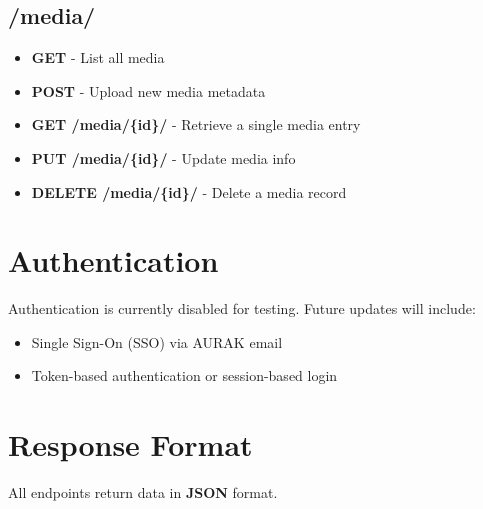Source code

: \documentclass{article}
\begin{document}
\subsection*{/media/}
\begin{itemize}
  \item \textbf{GET} - List all media
  \item \textbf{POST} - Upload new media metadata
  \item \textbf{GET /media/\{id\}/} - Retrieve a single media entry
  \item \textbf{PUT /media/\{id\}/} - Update media info
  \item \textbf{DELETE /media/\{id\}/} - Delete a media record
\end{itemize}

\section*{Authentication}
Authentication is currently disabled for testing. Future updates will include:
\begin{itemize}
  \item Single Sign-On (SSO) via AURAK email
  \item Token-based authentication or session-based login
\end{itemize}

\section*{Response Format}
All endpoints return data in \textbf{JSON} format.
\end{document}
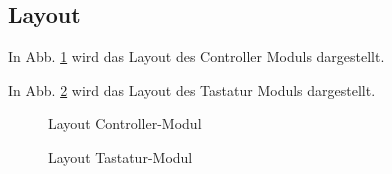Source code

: \subsection{Layout}

In Abb. \ref{LayoutController} wird das Layout des Controller Moduls dargestellt.

In Abb. \ref{LayoutTastatur} wird das Layout des Tastatur Moduls dargestellt. 

\begin{figure}[H]
	\centering    
	\caption{Layout Controller-Modul}
	\label{LayoutController}
\end{figure}

\begin{figure}[H]
	\centering    
	\caption{Layout Tastatur-Modul}
	\label{LayoutTastatur}
\end{figure}


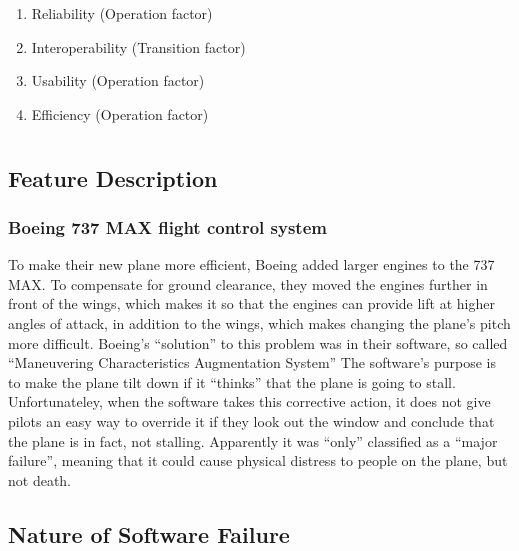 \documentclass[letterpaper]{article}
\begin{document}
\begin{enumerate}
	\item Reliability (Operation factor)
	\item Interoperability (Transition factor)
	\item Usability (Operation factor)
	\item Efficiency (Operation factor)
\end{enumerate}

\section{}


	\subsection*{Feature Description}
	\subsubsection*{Boeing 737 MAX flight control system}
	To make their new plane more efficient, Boeing added larger engines to the 737 MAX. 
	To compensate for ground clearance, they moved the engines further in front of the wings,
	which makes it so that the engines can provide lift at higher angles of attack, in addition to the wings, which makes
	changing the plane's pitch more difficult. Boeing's ``solution'' to this problem was in their software, 
	so called “Maneuvering Characteristics Augmentation System”\cite{ieeespectrum}
	The software's purpose is to make the plane tilt down if it ``thinks'' that the plane is going to stall. 
	Unfortunateley, when the software takes this corrective action, it does not give pilots an easy way to override it if
	they look out the window and conclude that the plane is in fact, not stalling. 	
	Apparently it was ``only'' classified as a ``major failure'', meaning that it could cause physical distress to people on the plane, but not death.\cite{gates_2019}

	\subsection*{Nature of Software Failure}
\end{document}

▸ **ACTION ITEM**
For each line above that includes the word "dargestellt", make a copy of that line.

▸ **SOLUTION**
In Abb. \ref{LayoutController} wird das Layout des Controller Moduls dargestellt.
In Abb. \ref{LayoutTastatur} wird das Layout des Tastatur Moduls dargestellt. 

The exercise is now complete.